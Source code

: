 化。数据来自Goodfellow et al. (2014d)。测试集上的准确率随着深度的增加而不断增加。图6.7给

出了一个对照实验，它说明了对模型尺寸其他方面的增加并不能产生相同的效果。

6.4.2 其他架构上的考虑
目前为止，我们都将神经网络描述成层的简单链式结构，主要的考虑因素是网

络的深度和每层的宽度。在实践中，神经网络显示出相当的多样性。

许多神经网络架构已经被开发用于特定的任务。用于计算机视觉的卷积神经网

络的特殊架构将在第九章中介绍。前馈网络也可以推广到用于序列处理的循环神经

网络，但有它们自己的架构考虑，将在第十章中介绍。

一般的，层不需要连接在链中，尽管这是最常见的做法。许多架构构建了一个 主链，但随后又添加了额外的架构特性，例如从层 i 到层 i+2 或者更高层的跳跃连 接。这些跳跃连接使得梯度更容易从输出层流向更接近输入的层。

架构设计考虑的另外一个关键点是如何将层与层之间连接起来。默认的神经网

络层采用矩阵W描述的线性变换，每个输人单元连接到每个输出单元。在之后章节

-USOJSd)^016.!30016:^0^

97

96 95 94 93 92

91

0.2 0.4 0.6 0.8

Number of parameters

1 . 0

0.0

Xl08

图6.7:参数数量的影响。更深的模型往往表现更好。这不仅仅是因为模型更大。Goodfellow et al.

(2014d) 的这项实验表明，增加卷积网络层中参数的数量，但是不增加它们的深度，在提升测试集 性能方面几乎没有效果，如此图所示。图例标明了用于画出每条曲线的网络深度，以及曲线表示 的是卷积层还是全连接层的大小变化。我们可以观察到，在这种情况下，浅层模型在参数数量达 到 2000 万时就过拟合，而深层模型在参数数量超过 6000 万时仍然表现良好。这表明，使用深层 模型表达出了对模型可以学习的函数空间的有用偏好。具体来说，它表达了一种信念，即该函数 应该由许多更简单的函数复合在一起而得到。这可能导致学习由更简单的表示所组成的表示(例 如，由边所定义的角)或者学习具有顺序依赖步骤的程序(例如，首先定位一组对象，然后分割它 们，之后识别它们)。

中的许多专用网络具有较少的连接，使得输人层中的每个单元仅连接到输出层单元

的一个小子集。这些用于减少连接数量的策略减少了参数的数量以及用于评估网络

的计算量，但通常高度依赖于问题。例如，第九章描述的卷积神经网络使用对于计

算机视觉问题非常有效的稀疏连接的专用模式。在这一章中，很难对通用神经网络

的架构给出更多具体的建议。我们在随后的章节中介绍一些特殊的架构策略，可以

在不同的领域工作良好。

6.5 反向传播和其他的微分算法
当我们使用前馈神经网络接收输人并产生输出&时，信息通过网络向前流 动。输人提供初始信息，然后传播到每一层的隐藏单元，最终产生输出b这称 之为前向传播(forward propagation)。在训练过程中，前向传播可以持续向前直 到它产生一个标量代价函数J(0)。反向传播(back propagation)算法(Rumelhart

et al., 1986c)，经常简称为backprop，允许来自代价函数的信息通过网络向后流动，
**********
With the line that has "许多神经网络架构已经被开发用于特定的任务。用于计算机视觉的卷积神经网" as the first and the line that has "络层采用矩阵W描述的线性变换，每个输人单元连接到每个输出单元。在之后章节" as the last, repeat exactly that run of lines above and no more.

许多神经网络架构已经被开发用于特定的任务。用于计算机视觉的卷积神经网

络的特殊架构将在第九章中介绍。前馈网络也可以推广到用于序列处理的循环神经

网络，但有它们自己的架构考虑，将在第十章中介绍。

一般的，层不需要连接在链中，尽管这是最常见的做法。许多架构构建了一个 主链，但随后又添加了额外的架构特性，例如从层 i 到层 i+2 或者更高层的跳跃连 接。这些跳跃连接使得梯度更容易从输出层流向更接近输入的层。

架构设计考虑的另外一个关键点是如何将层与层之间连接起来。默认的神经网

络层采用矩阵W描述的线性变换，每个输人单元连接到每个输出单元。在之后章节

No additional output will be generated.